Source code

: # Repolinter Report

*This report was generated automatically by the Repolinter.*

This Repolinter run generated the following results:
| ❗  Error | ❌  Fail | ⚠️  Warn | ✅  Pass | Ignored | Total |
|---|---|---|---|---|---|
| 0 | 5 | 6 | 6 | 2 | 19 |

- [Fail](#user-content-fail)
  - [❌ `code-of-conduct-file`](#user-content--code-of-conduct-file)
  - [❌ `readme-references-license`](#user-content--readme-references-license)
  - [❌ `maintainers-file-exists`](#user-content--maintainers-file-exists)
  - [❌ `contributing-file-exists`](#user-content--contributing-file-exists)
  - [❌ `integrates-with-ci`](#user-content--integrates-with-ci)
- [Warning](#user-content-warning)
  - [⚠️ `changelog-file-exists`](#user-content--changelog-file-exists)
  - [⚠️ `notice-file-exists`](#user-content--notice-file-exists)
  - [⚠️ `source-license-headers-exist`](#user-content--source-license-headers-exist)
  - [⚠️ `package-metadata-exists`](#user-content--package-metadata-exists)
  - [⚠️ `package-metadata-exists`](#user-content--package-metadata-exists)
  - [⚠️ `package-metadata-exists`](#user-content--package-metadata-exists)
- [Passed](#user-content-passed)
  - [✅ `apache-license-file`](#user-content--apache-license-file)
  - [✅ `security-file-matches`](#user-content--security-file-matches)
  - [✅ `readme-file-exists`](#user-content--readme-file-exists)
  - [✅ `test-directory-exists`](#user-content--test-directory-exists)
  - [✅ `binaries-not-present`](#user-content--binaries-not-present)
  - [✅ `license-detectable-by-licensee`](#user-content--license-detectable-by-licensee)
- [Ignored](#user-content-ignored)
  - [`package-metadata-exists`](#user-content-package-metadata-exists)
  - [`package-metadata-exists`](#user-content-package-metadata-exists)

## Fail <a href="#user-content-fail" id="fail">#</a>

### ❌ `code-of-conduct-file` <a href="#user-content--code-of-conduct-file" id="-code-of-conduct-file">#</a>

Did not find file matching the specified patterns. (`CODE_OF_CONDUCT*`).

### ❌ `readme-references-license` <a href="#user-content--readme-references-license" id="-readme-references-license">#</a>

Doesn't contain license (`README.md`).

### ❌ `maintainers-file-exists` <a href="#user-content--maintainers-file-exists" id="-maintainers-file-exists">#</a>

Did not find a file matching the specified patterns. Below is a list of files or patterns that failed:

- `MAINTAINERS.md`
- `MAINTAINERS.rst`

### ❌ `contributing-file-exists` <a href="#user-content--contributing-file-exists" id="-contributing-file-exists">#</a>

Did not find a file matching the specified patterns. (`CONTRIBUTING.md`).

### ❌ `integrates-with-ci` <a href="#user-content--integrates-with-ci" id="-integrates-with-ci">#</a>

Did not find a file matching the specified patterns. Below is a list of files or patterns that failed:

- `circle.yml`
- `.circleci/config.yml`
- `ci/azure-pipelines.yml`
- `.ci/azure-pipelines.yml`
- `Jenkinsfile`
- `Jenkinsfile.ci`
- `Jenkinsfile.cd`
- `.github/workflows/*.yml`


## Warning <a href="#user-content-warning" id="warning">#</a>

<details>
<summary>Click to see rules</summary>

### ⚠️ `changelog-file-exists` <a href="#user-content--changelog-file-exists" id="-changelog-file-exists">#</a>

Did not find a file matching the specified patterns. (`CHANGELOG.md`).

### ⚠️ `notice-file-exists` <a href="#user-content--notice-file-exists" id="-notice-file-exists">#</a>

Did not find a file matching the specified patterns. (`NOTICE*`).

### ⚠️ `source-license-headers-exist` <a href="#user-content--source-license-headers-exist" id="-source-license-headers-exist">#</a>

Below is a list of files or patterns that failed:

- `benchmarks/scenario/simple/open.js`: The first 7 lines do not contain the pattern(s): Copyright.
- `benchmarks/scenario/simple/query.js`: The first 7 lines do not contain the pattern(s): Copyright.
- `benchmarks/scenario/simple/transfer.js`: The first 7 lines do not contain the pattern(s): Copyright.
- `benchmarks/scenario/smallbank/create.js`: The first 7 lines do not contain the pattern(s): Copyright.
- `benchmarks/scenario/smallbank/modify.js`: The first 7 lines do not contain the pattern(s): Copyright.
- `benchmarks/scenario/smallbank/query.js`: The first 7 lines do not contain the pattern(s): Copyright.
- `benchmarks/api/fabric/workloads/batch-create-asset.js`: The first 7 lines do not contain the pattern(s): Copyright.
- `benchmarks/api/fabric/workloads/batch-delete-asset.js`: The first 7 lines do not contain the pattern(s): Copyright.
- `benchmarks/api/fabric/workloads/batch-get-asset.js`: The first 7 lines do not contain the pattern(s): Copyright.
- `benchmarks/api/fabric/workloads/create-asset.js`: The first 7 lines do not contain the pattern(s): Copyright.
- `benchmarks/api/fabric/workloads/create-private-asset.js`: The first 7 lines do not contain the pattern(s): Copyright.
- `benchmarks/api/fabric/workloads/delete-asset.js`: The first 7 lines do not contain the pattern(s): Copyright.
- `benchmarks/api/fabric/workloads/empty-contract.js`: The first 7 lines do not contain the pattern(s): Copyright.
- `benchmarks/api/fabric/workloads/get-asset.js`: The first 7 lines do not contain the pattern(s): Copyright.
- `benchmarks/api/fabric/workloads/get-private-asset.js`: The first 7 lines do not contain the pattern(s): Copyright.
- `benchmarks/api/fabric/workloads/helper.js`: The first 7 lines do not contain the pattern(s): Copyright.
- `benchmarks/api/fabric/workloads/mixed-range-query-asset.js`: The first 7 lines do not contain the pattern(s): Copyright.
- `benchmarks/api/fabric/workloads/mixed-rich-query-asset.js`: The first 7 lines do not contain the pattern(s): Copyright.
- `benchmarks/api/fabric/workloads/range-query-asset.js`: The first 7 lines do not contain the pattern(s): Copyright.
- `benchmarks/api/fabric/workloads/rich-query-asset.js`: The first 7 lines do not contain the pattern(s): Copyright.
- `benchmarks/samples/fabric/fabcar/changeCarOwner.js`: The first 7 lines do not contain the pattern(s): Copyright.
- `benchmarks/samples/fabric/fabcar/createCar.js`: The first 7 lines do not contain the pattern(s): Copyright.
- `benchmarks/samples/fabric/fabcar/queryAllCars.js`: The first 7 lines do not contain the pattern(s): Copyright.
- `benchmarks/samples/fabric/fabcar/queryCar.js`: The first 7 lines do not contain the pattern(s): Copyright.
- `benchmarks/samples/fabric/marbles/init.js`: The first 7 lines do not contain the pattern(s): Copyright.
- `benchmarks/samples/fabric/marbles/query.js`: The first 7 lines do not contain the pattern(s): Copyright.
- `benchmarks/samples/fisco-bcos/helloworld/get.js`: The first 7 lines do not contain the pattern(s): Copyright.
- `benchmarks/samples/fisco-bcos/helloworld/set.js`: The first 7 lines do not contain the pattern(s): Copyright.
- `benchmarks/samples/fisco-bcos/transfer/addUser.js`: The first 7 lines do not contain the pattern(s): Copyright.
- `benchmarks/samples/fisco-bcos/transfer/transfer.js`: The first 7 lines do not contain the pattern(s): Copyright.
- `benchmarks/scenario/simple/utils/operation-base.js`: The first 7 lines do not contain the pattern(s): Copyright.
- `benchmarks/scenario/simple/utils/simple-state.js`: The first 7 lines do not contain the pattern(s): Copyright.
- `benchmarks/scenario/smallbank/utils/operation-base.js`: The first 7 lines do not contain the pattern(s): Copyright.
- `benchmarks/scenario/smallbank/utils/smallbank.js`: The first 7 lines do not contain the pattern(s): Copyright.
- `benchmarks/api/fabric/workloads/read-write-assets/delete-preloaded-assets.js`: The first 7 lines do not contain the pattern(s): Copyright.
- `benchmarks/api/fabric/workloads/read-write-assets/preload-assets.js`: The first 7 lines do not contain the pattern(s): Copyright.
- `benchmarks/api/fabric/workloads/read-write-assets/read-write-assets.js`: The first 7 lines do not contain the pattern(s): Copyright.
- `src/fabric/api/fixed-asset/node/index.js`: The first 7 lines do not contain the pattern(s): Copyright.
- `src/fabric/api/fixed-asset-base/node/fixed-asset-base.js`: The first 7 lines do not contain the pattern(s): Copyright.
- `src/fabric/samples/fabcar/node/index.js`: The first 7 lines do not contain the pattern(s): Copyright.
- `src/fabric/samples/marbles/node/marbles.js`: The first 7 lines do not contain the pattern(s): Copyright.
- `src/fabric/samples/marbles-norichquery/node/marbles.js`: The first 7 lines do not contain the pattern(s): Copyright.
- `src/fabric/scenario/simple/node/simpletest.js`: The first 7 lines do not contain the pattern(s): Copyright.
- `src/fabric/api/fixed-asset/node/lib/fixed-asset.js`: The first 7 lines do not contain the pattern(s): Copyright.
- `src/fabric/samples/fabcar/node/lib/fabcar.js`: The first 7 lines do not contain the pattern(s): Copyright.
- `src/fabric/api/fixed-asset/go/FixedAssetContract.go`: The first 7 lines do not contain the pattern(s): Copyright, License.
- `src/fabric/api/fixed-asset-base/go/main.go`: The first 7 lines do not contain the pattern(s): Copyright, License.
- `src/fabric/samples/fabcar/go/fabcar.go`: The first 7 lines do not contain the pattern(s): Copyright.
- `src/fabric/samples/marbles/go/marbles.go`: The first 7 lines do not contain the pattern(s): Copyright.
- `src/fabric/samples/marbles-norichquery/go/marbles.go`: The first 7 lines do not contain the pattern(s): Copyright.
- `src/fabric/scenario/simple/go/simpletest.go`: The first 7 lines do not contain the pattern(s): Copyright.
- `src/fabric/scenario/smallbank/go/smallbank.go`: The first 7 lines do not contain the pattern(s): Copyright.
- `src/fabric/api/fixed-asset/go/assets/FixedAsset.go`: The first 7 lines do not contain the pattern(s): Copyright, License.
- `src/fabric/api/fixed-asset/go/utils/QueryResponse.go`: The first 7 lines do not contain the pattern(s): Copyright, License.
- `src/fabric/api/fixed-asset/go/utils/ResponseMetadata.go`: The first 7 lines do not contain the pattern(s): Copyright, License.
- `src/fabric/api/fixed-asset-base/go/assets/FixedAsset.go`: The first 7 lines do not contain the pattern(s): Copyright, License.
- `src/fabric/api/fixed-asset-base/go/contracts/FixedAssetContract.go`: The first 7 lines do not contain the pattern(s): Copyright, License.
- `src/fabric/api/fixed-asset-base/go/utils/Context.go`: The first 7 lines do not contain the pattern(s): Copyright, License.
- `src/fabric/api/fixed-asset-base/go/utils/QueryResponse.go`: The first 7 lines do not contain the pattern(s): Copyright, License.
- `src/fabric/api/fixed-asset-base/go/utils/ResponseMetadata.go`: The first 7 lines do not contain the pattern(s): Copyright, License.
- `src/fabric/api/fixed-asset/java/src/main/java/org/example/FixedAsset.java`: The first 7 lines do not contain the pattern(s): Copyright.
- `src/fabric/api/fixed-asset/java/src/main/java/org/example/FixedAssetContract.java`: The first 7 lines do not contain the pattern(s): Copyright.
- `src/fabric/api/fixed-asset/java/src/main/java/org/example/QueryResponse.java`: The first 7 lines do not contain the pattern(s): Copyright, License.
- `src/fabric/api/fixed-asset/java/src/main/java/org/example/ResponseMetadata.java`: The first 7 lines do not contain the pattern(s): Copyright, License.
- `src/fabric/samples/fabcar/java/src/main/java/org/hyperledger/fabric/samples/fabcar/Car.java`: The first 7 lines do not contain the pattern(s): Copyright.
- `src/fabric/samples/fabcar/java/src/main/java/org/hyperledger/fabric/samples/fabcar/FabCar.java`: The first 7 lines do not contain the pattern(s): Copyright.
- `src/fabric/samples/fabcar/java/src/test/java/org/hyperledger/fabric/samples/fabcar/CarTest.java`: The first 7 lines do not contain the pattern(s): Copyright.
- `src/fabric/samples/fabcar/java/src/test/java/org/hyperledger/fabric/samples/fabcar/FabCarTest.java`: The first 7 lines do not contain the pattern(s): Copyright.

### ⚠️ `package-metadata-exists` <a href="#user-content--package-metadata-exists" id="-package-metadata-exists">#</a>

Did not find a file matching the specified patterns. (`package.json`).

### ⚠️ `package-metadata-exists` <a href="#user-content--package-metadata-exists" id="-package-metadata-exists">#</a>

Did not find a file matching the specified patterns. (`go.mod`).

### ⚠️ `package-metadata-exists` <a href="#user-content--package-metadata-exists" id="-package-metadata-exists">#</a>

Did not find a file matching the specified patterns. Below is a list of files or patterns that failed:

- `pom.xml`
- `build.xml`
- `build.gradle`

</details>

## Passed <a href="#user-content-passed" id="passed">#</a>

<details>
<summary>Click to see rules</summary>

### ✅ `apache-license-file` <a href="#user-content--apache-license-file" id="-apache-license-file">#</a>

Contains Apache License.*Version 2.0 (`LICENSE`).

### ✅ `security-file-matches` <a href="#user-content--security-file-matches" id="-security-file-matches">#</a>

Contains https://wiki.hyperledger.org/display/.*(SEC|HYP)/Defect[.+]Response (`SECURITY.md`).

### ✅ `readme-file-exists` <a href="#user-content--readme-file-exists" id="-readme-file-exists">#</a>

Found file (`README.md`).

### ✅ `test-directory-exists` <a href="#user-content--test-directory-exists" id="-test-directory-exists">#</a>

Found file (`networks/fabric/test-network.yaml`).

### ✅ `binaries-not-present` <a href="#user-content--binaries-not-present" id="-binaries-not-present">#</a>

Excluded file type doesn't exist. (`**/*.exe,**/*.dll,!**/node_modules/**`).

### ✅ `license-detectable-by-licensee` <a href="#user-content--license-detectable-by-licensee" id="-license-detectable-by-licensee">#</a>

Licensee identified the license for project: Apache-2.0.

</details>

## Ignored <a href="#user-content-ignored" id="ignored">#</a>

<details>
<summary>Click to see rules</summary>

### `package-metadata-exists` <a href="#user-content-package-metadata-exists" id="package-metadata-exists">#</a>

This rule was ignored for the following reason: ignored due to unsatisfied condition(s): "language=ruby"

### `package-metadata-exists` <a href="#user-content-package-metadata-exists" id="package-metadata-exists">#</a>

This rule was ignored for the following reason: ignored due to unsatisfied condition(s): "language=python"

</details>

--

» What this task involves
Show all lines above holding the word "range".

» Result below
- `benchmarks/api/fabric/workloads/mixed-range-query-asset.js`: The first 7 lines do not contain the pattern(s): Copyright.
- `benchmarks/api/fabric/workloads/range-query-asset.js`: The first 7 lines do not contain the pattern(s): Copyright.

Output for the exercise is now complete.